12. The power generating system of claim 11, wherein the routine includes an optimizer that implements an optimization procedure that determines an optimal operating point for each of the plurality of power generating units based on overall power generating efficiency, and wherein the routine selects the one of the plurality of power generating units to operate in the isochronous mode as the largest capacity power generating unit that, when run at its associated optimal operating point, has a needed power output movement reserve to be able to control frequency on the power grid based on an expected change in the load demand over the near-term time horizon.
13. The power generating system of claim 12, wherein the optimization procedure includes an objective function that uses a set of weights for the power generating units to determine the optimal operating point for each of the power generating units, and wherein the set of weights are established to weigh a higher capacity power generating unit more than a lower capacity power generating unit when a larger load demand change is expected during the near-term time horizon.
14. The power generating system of claim 11, wherein the routine determines a load demand prediction over the near-term time horizon based on historical load demand data.
15. The power generating system of claim 14, wherein the routine includes a load demand prediction model created based on the historical data and uses the load demand prediction model to generate a load demand prediction over the near-term time horizon during each time cycle.
16. The power generating system of claim 15, wherein the load demand prediction model is a neural network model.
17. The power generating system of claim 11, wherein each of the power generating units is a fuel burning power generating unit.
18. The power generating system of claim 11, wherein two or more of the power generating units includes a battery energy storage system (BESS), and wherein when the first controller element runs one of the two or more power generating units that includes a BESS in the isochronous mode, the first controller element operates the BESS of the one of the two or more power generating units as a master unit using a voltage controlled inverter and wherein the second controller element runs the other of the two or more power generating units that include a BESS in the droop mode by operating the BESS of the other of the two or more power generating units in a slave mode using a current controlled inverter.

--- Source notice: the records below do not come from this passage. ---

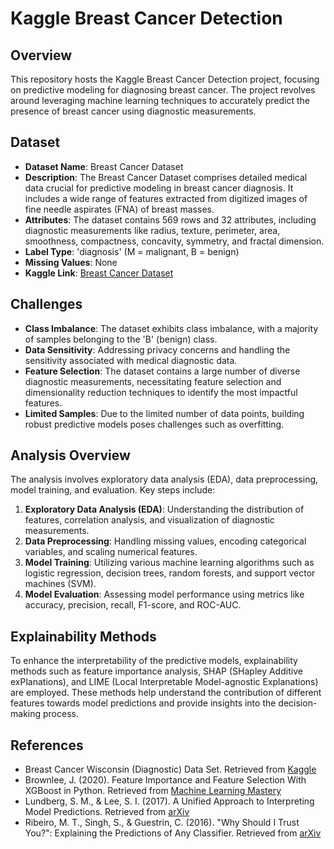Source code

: # Kaggle Breast Cancer Detection

## Overview <a name="overview"></a>
This repository hosts the Kaggle Breast Cancer Detection project, focusing on predictive modeling for diagnosing breast cancer. The project revolves around leveraging machine learning techniques to accurately predict the presence of breast cancer using diagnostic measurements.

## Dataset <a name="dataset"></a>
- **Dataset Name**: Breast Cancer Dataset
- **Description**: The Breast Cancer Dataset comprises detailed medical data crucial for predictive modeling in breast cancer diagnosis. It includes a wide range of features extracted from digitized images of fine needle aspirates (FNA) of breast masses.
- **Attributes**: The dataset contains 569 rows and 32 attributes, including diagnostic measurements like radius, texture, perimeter, area, smoothness, compactness, concavity, symmetry, and fractal dimension.
- **Label Type**: 'diagnosis' (M = malignant, B = benign)
- **Missing Values**: None
- **Kaggle Link**: [Breast Cancer Dataset](https://www.kaggle.com/uciml/breast-cancer-wisconsin-data)

## Challenges <a name="challenges"></a>
- **Class Imbalance**: The dataset exhibits class imbalance, with a majority of samples belonging to the 'B' (benign) class.
- **Data Sensitivity**: Addressing privacy concerns and handling the sensitivity associated with medical diagnostic data.
- **Feature Selection**: The dataset contains a large number of diverse diagnostic measurements, necessitating feature selection and dimensionality reduction techniques to identify the most impactful features.
- **Limited Samples**: Due to the limited number of data points, building robust predictive models poses challenges such as overfitting.

## Analysis Overview <a name="analysis-overview"></a>
The analysis involves exploratory data analysis (EDA), data preprocessing, model training, and evaluation. Key steps include:

1. **Exploratory Data Analysis (EDA)**: Understanding the distribution of features, correlation analysis, and visualization of diagnostic measurements.
2. **Data Preprocessing**: Handling missing values, encoding categorical variables, and scaling numerical features.
3. **Model Training**: Utilizing various machine learning algorithms such as logistic regression, decision trees, random forests, and support vector machines (SVM).
4. **Model Evaluation**: Assessing model performance using metrics like accuracy, precision, recall, F1-score, and ROC-AUC.

## Explainability Methods <a name="explainability-methods"></a>
To enhance the interpretability of the predictive models, explainability methods such as feature importance analysis, SHAP (SHapley Additive exPlanations), and LIME (Local Interpretable Model-agnostic Explanations) are employed. These methods help understand the contribution of different features towards model predictions and provide insights into the decision-making process.

## References <a name="references"></a>
- Breast Cancer Wisconsin (Diagnostic) Data Set. Retrieved from [Kaggle](https://www.kaggle.com/uciml/breast-cancer-wisconsin-data)
- Brownlee, J. (2020). Feature Importance and Feature Selection With XGBoost in Python. Retrieved from [Machine Learning Mastery](https://machinelearningmastery.com/feature-importance-and-feature-selection-with-xgboost-in-python/)
- Lundberg, S. M., & Lee, S. I. (2017). A Unified Approach to Interpreting Model Predictions. Retrieved from [arXiv](https://arxiv.org/abs/1705.07874)
- Ribeiro, M. T., Singh, S., & Guestrin, C. (2016). "Why Should I Trust You?": Explaining the Predictions of Any Classifier. Retrieved from [arXiv](https://arxiv.org/abs/1602.04938)
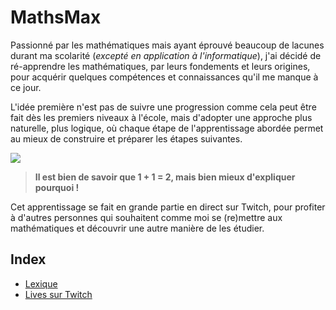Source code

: # MathsMax

Passionné par les mathématiques mais ayant éprouvé beaucoup de lacunes durant ma scolarité (_excepté en application à l'informatique_), j'ai décidé de ré-apprendre les mathématiques, par leurs fondements et leurs origines, pour acquérir quelques compétences et connaissances qu'il me manque à ce jour.

L'idée première n'est pas de suivre une progression comme cela peut être fait dès les premiers niveaux à l'école, mais d'adopter une approche plus naturelle, plus logique, où chaque étape de l'apprentissage abordée permet au mieux de construire et préparer les étapes suivantes.

![](https://nsa40.casimages.com/img/2021/01/23/210123055211418535.jpg)

> **Il est bien de savoir que 1 + 1 = 2, mais bien mieux d'expliquer pourquoi !**

Cet apprentissage se fait en grande partie en direct sur Twitch, pour profiter à d'autres personnes qui souhaitent comme moi se (re)mettre aux mathématiques et découvrir une autre manière de les étudier.

## Index

+ [Lexique]()
+ [Lives sur Twitch](https://github.com/jasonchampagne/MathsMax/blob/main/lives-twitch.md)
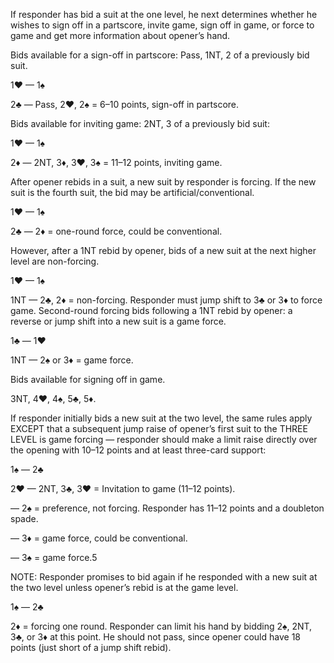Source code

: If responder has bid a suit at the one level, he next determines whether he wishes
to sign off in a partscore, invite game, sign off in game, or force to game and get
more information about opener’s hand.


Bids available for a sign-off in partscore: Pass, 1NT, 2 of a previously bid suit.

1♥ — 1♠

2♣ — Pass, 2♥, 2♠ = 6–10 points, sign-off in partscore.

Bids available for inviting game: 2NT, 3 of a previously bid suit:

1♥ — 1♠

2♦ — 2NT, 3♦, 3♥, 3♠ = 11–12 points, inviting game.

After opener rebids in a suit, a new suit by responder is forcing. If the new suit is the
fourth suit, the bid may be artificial/conventional.

1♥ — 1♠

2♣ — 2♦ = one-round force, could be conventional.

However, after a 1NT rebid by opener, bids of a new suit at the next higher level are
non-forcing.

1♥ — 1♠

1NT — 2♣, 2♦ = non-forcing. Responder must jump shift to 3♣ or 3♦ to force game.
Second-round forcing bids following a 1NT rebid by opener: a reverse or jump shift
into a new suit is a game force.

1♣ — 1♥

1NT — 2♠ or 3♦ = game force.

Bids available for signing off in game.

3NT, 4♥, 4♠, 5♣, 5♦.

If responder initially bids a new suit at the two level, the same rules apply EXCEPT
that a subsequent jump raise of opener’s first suit to the THREE LEVEL is game
forcing — responder should make a limit raise directly over the opening with 10–12
points and at least three-card support:

1♠ — 2♣

2♥ — 2NT, 3♣, 3♥ = Invitation to game (11–12 points).

— 2♠ = preference, not forcing. Responder has 11–12 points and a
 doubleton spade.

 — 3♦ = game force, could be conventional.

 — 3♠ = game force.5

NOTE: Responder promises to bid again if he responded with a new suit at the two
level unless opener’s rebid is at the game level.

1♠ — 2♣

2♦ = forcing one round. Responder can limit his hand by bidding 2♠, 2NT, 3♣,
or 3♦ at this point. He should not pass, since opener could have 18
points (just short of a jump shift rebid).

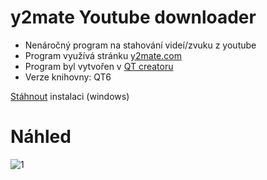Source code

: # y2mate Youtube downloader

- Nenáročný program na stahování videí/zvuku z youtube
- Program využívá stránku [y2mate.com](https://www.y2mate.com/)
- Program byl vytvořen v [QT creatoru](https://www.qt.io/product/development-tools)
- Verze knihovny: QT6

[Stáhnout](https://github.com/RxiPland/y2mate_desktop/releases/download/v1.0.0/y2mate_setup.exe) instalaci (windows)

# Náhled

![1](https://user-images.githubusercontent.com/82058894/187072600-88860a1a-0dcc-42f0-aae7-57e60738c0cd.png)
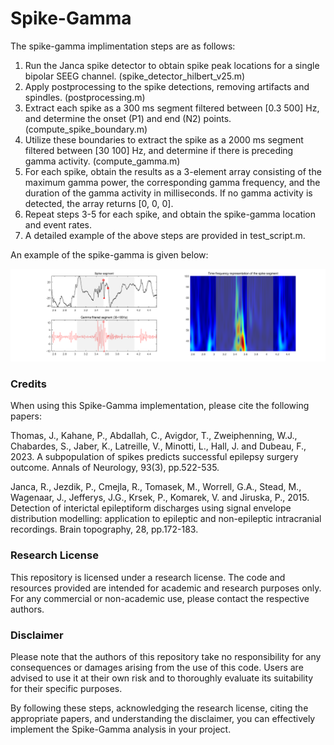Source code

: # Spike-Gamma

The spike-gamma implimentation steps are as follows:

1. Run the Janca spike detector to obtain spike peak locations for a single bipolar SEEG channel. (spike_detector_hilbert_v25.m)
2. Apply postprocessing to the spike detections, removing artifacts and spindles. (postprocessing.m)
3. Extract each spike as a 300 ms segment filtered between [0.3 500] Hz, and determine the onset (P1) and end (N2) points. (compute_spike_boundary.m)
4. Utilize these boundaries to extract the spike as a 2000 ms segment filtered between [30 100] Hz, and determine if there is preceding gamma activity. (compute_gamma.m)
5. For each spike, obtain the results as a 3-element array consisting of the maximum gamma power, the corresponding gamma frequency, and the duration of the gamma activity in milliseconds. If no gamma activity is detected, the array returns [0, 0, 0].
6. Repeat steps 3-5 for each spike, and obtain the spike-gamma location and event rates.
7. A detailed example of the above steps are provided in test_script.m.

An example of the spike-gamma is given below:

![Spike-gamma example](example.png)


### Credits

When using this Spike-Gamma implementation, please cite the following papers:

Thomas, J., Kahane, P., Abdallah, C., Avigdor, T., Zweiphenning, W.J., Chabardes, S., Jaber, K., Latreille, V., Minotti, L., Hall, J. and Dubeau, F., 2023. A subpopulation of spikes predicts successful epilepsy surgery outcome. Annals of Neurology, 93(3), pp.522-535.

Janca, R., Jezdik, P., Cmejla, R., Tomasek, M., Worrell, G.A., Stead, M., Wagenaar, J., Jefferys, J.G., Krsek, P., Komarek, V. and Jiruska, P., 2015. Detection of interictal epileptiform discharges using signal envelope distribution modelling: application to epileptic and non-epileptic intracranial recordings. Brain topography, 28, pp.172-183.

### Research License
This repository is licensed under a research license. The code and resources provided are intended for academic and research purposes only. For any commercial or non-academic use, please contact the respective authors.

### Disclaimer
Please note that the authors of this repository take no responsibility for any consequences or damages arising from the use of this code. Users are advised to use it at their own risk and to thoroughly evaluate its suitability for their specific purposes.

By following these steps, acknowledging the research license, citing the appropriate papers, and understanding the disclaimer, you can effectively implement the Spike-Gamma analysis in your project.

19. A controller for controlling a set of power generating units supplying power to an electrical grid, comprising:
a first routine, stored on a computer memory and executable on a processor, to determine during each of a plurality of cycle times and based on a predicted load demand over a near-term time horizon, one of the set of power generating units to operate in isochronous mode during a particular cycle time;
a first control routine, stored on a computer memory and executable on a processor, to operate the one of the set of power generating units in the particular cycle time in the isochronous mode to provide power to the electrical grid while performing frequency control on the electrical grid; and
a second control routine, stored on a computer memory and executable on a processor, to operate other ones of the set of power generating units in droop mode to provide additional power to the electrical grid.
20. The controller of claim 19, wherein the routine that determines the one of the set of power generating units to operate in the isochronous mode includes an optimization procedure that determines an optimal operating point for each of the set of power generating units based on overall power generating efficiency, and wherein the routine selects the one of the set of power generating units to operate in the isochronous mode as the largest capacity power generating unit that, when run at its associated optimal operating point, has a needed power output movement reserve to be able to control frequency on the power grid based on an expected change in the load demand over the near-term time horizon.